Yes, to be sincere I oversimplified the concept in order to make it into a more playable format, but basically the idea stands there: the diference between the knowledge of a concept and the underestanding/mastery of it.
Applications are a concept which is a bit more tricky, because you need to make them clear to differentiate from just new steps in the tech tree, so I did not consider them much. Other than you may have "received" the tech, but you cannot develop over it (neither learn following tech) until you have underestood the basics: so, if steel requires iron works, you can't trade for steel if you do not have a "learned" iron works (that is, even if you are using iron works already as you traded for it, you still need to learn it, to start investigating or trade for steel).

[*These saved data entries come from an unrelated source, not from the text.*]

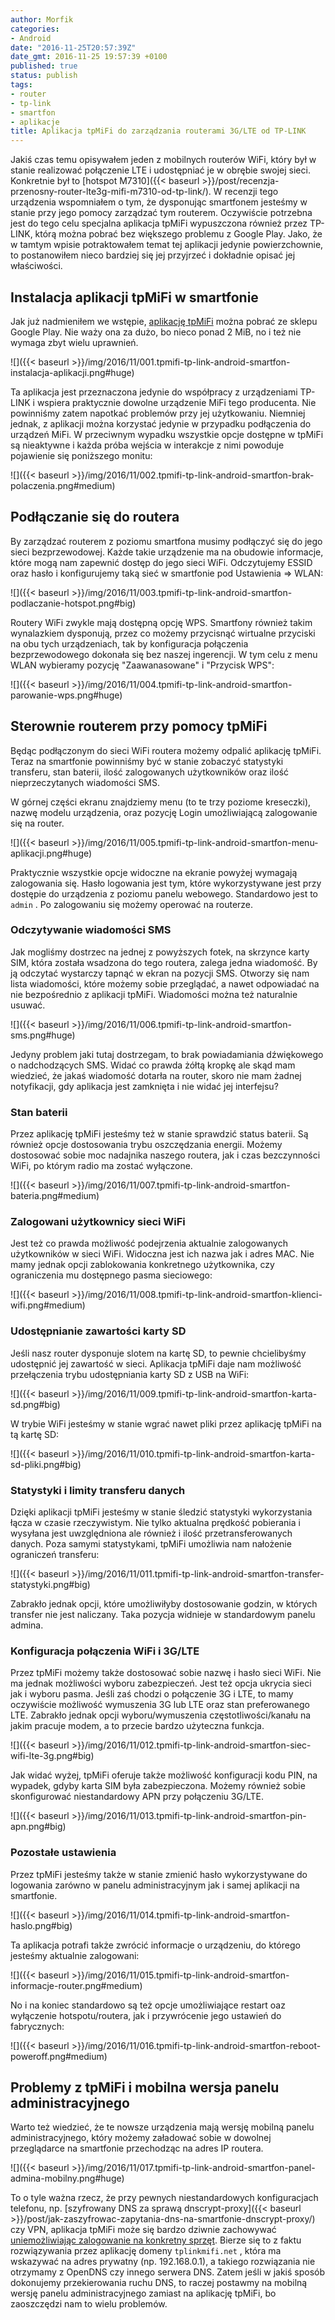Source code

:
 ```yaml
---
author: Morfik
categories:
- Android
date: "2016-11-25T20:57:39Z"
date_gmt: 2016-11-25 19:57:39 +0100
published: true
status: publish
tags:
- router
- tp-link
- smartfon
- aplikacje
title: Aplikacja tpMiFi do zarządzania routerami 3G/LTE od TP-LINK
---
```


Jakiś czas temu opisywałem jeden z mobilnych routerów WiFi, który był w stanie realizować połączenie
LTE i udostępniać je w obrębie swojej sieci. Konkretnie był to [hotspot
M7310]({{< baseurl >}}/post/recenzja-przenosny-router-lte3g-mifi-m7310-od-tp-link/). W recenzji
tego urządzenia wspomniałem o tym, że dysponując smartfonem jesteśmy w stanie przy jego pomocy
zarządzać tym routerem. Oczywiście potrzebna jest do tego celu specjalna aplikacja tpMiFi
wypuszczona również przez TP-LINK, którą można pobrać bez większego problemu z Google Play. Jako, że
w tamtym wpisie potraktowałem temat tej aplikacji jedynie powierzchownie, to postanowiłem nieco
bardziej się jej przyjrzeć i dokładnie opisać jej właściwości.

<!--more-->
## Instalacja aplikacji tpMiFi w smartfonie

Jak już nadmieniłem we wstępie, [aplikację
tpMiFi](https://play.google.com/store/apps/details?id=com.tplink.tpmifi) można pobrać ze sklepu
Google Play. Nie waży ona za dużo, bo nieco ponad 2 MiB, no i też nie wymaga zbyt wielu
uprawnień.

![]({{< baseurl >}}/img/2016/11/001.tpmifi-tp-link-android-smartfon-instalacja-aplikacji.png#huge)

Ta aplikacja jest przeznaczona jedynie do współpracy z urządzeniami TP-LINK i wspiera praktycznie
dowolne urządzenie MiFi tego producenta. Nie powinniśmy zatem napotkać problemów przy jej
użytkowaniu. Niemniej jednak, z aplikacji można korzystać jedynie w przypadku podłączenia do
urządzeń MiFi. W przeciwnym wypadku wszystkie opcje dostępne w tpMiFi są nieaktywne i każda próba
wejścia w interakcje z nimi powoduje pojawienie się poniższego monitu:

![]({{< baseurl >}}/img/2016/11/002.tpmifi-tp-link-android-smartfon-brak-polaczenia.png#medium)

## Podłączanie się do routera

By zarządzać routerem z poziomu smartfona musimy podłączyć się do jego sieci bezprzewodowej. Każde
takie urządzenie ma na obudowie informacje, które mogą nam zapewnić dostęp do jego sieci WiFi.
Odczytujemy ESSID oraz hasło i konfigurujemy taką sieć w smartfonie pod Ustawienia => WLAN:

![]({{< baseurl >}}/img/2016/11/003.tpmifi-tp-link-android-smartfon-podlaczanie-hotspot.png#big)

Routery WiFi zwykle mają dostępną opcję WPS. Smartfony również takim wynalazkiem dysponują, przez co
możemy przycisnąć wirtualne przyciski na obu tych urządzeniach, tak by konfiguracja połączenia
bezprzewodowego dokonała się bez naszej ingerencji. W tym celu z menu WLAN wybieramy pozycję
"Zaawanasowane" i "Przycisk WPS":

![]({{< baseurl >}}/img/2016/11/004.tpmifi-tp-link-android-smartfon-parowanie-wps.png#huge)

## Sterownie routerem przy pomocy tpMiFi

Będąc podłączonym do sieci WiFi routera możemy odpalić aplikację tpMiFi. Teraz na smartfonie
powinniśmy być w stanie zobaczyć statystyki transferu, stan baterii, ilość zalogowanych
użytkowników oraz ilość nieprzeczytanych wiadomości SMS.

W górnej części ekranu znajdziemy menu (to te trzy poziome kreseczki), nazwę modelu urządzenia, oraz
pozycję Login umożliwiającą zalogowanie się na router.

![]({{< baseurl >}}/img/2016/11/005.tpmifi-tp-link-android-smartfon-menu-aplikacji.png#huge)

Praktycznie wszystkie opcje widoczne na ekranie powyżej wymagają zalogowania się. Hasło logowania
jest tym, które wykorzystywane jest przy dostępie do urządzenia z poziomu panelu webowego.
Standardowo jest to `admin` . Po zalogowaniu się możemy operować na routerze.

### Odczytywanie wiadomości SMS

Jak mogliśmy dostrzec na jednej z powyższych fotek, na skrzynce karty SIM, która została wsadzona do
tego routera, zalega jedna wiadomość. By ją odczytać wystarczy tapnąć w ekran na pozycji SMS.
Otworzy się nam lista wiadomości, które możemy sobie przeglądać, a nawet odpowiadać na nie
bezpośrednio z aplikacji tpMiFi. Wiadomości można też naturalnie usuwać.

![]({{< baseurl >}}/img/2016/11/006.tpmifi-tp-link-android-smartfon-sms.png#huge)

Jedyny problem jaki tutaj dostrzegam, to brak powiadamiania dźwiękowego o nadchodzących SMS. Widać
co prawda żółtą kropkę ale skąd mam wiedzieć, że jakaś wiadomość dotarła na router, skoro nie mam
żadnej notyfikacji, gdy aplikacja jest zamknięta i nie widać jej interfejsu?

### Stan baterii

Przez aplikację tpMiFi jesteśmy też w stanie sprawdzić status baterii. Są również opcje dostosowania
trybu oszczędzania energii. Możemy dostosować sobie moc nadajnika naszego routera, jak i czas
bezczynności WiFi, po którym radio ma zostać wyłączone.

![]({{< baseurl >}}/img/2016/11/007.tpmifi-tp-link-android-smartfon-bateria.png#medium)

### Zalogowani użytkownicy sieci WiFi

Jest też co prawda możliwość podejrzenia aktualnie zalogowanych użytkowników w sieci WiFi. Widoczna
jest ich nazwa jak i adres MAC. Nie mamy jednak opcji zablokowania konkretnego użytkownika, czy
ograniczenia mu dostępnego pasma sieciowego:

![]({{< baseurl >}}/img/2016/11/008.tpmifi-tp-link-android-smartfon-klienci-wifi.png#medium)

### Udostępnianie zawartości karty SD

Jeśli nasz router dysponuje slotem na kartę SD, to pewnie chcielibyśmy udostępnić jej zawartość w
sieci. Aplikacja tpMiFi daje nam możliwość przełączenia trybu udostępniania karty SD z USB na WiFi:

![]({{< baseurl >}}/img/2016/11/009.tpmifi-tp-link-android-smartfon-karta-sd.png#big)

W trybie WiFi jesteśmy w stanie wgrać nawet pliki przez aplikację tpMiFi na tą kartę SD:

![]({{< baseurl >}}/img/2016/11/010.tpmifi-tp-link-android-smartfon-karta-sd-pliki.png#big)

### Statystyki i limity transferu danych

Dzięki aplikacji tpMiFi jesteśmy w stanie śledzić statystyki wykorzystania łącza w czasie
rzeczywistym. Nie tylko aktualna prędkość pobierania i wysyłana jest uwzględniona ale również i
ilość przetransferowanych danych. Poza samymi statystykami, tpMiFi umożliwia nam nałożenie
ograniczeń transferu:

![]({{< baseurl >}}/img/2016/11/011.tpmifi-tp-link-android-smartfon-transfer-statystyki.png#big)

Zabrakło jednak opcji, które umożliwiłyby dostosowanie godzin, w których transfer nie jest
naliczany. Taka pozycja widnieje w standardowym panelu admina.

### Konfiguracja połączenia WiFi i 3G/LTE

Przez tpMiFi możemy także dostosować sobie nazwę i hasło sieci WiFi. Nie ma jednak możliwości wyboru
zabezpieczeń. Jest też opcja ukrycia sieci jak i wyboru pasma. Jeśli zaś chodzi o połączenie 3G i
LTE, to mamy oczywiście możliwość wymuszenia 3G lub LTE oraz stan preferowanego LTE. Zabrakło jednak
opcji wyboru/wymuszenia częstotliwości/kanału na jakim pracuje modem, a to przecie bardzo użyteczna
funkcja.

![]({{< baseurl >}}/img/2016/11/012.tpmifi-tp-link-android-smartfon-siec-wifi-lte-3g.png#big)

Jak widać wyżej, tpMiFi oferuje także możliwość konfiguracji kodu PIN, na wypadek, gdyby karta SIM
była zabezpieczona. Możemy również sobie skonfigurować niestandardowy APN przy połączeniu 3G/LTE.

![]({{< baseurl >}}/img/2016/11/013.tpmifi-tp-link-android-smartfon-pin-apn.png#big)

### Pozostałe ustawienia

Przez tpMiFi jesteśmy także w stanie zmienić hasło wykorzystywane do logowania zarówno w panelu
administracyjnym jak i samej aplikacji na smartfonie.

![]({{< baseurl >}}/img/2016/11/014.tpmifi-tp-link-android-smartfon-haslo.png#big)

Ta aplikacja potrafi także zwrócić informacje o urządzeniu, do którego jesteśmy aktualnie
zalogowani:

![]({{< baseurl >}}/img/2016/11/015.tpmifi-tp-link-android-smartfon-informacje-router.png#medium)

No i na koniec standardowo są też opcje umożliwiające restart oaz wyłączenie hotspotu/routera, jak i
przywrócenie jego ustawień do fabrycznych:

![]({{< baseurl >}}/img/2016/11/016.tpmifi-tp-link-android-smartfon-reboot-poweroff.png#medium)

## Problemy z tpMiFi i mobilna wersja panelu administracyjnego

Warto też wiedzieć, że te nowsze urządzenia mają wersję mobilną panelu administracyjnego, który
możemy załadować sobie w dowolnej przeglądarce na smartfonie przechodząc na adres IP routera.

![]({{< baseurl >}}/img/2016/11/017.tpmifi-tp-link-android-smartfon-panel-admina-mobilny.png#huge)

To o tyle ważna rzecz, że przy pewnych niestandardowych konfiguracjach telefonu, np. [szyfrowany DNS
za sprawą
dnscrypt-proxy]({{< baseurl >}}/post/jak-zaszyfrowac-zapytania-dns-na-smartfonie-dnscrypt-proxy/)
czy VPN, aplikacja tpMiFi może się bardzo dziwnie zachowywać [uniemożliwiając zalogowanie na
konkretny
sprzęt](http://tplink-forum.pl/index.php?/topic/5485-popsu%C5%82em-aplikacj%C4%99-tpmifi/#comment-46863).
Bierze się to z faktu rozwiązywania przez aplikację domeny `tplinkmifi.net` , która ma wskazywać na
adres prywatny (np. 192.168.0.1), a takiego rozwiązania nie otrzymamy z OpenDNS czy innego serwera
DNS. Zatem jeśli w jakiś sposób dokonujemy przekierowania ruchu DNS, to raczej postawmy na mobilną
wersję panelu administracyjnego zamiast na aplikację tpMiFi, bo zaoszczędzi nam to wielu problemów.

The idea about the steel you propose in the second paragraph is what I simplify in the "extra cost (being gold/production)". If you have traded the tech, you have not been able to build the proper logistics/infrastructure to use it beforehand, so either you are relying in imported materials / machinery (scarce and expensive), or you are building your initial, unreliable prototypes based on imported blueprints (or the direct imported items). In any case, you'll hit bottlenecks, production faults, need for external support... that would make your production less efficient, and this is the summary of it all: this is I don't need to know if it is because I have only one loaned stell mill operative, or because I have to import raw materials from my steel-wise neighbourg: in the end the result is my production is more expensive, and that is what I would reflect in-game.
As a positive effect, all that trial-and-error, external support learning,... is indeed some form of research, and there is where I propose that you can gain beakers towars the tech by building these more expensive units-buildings.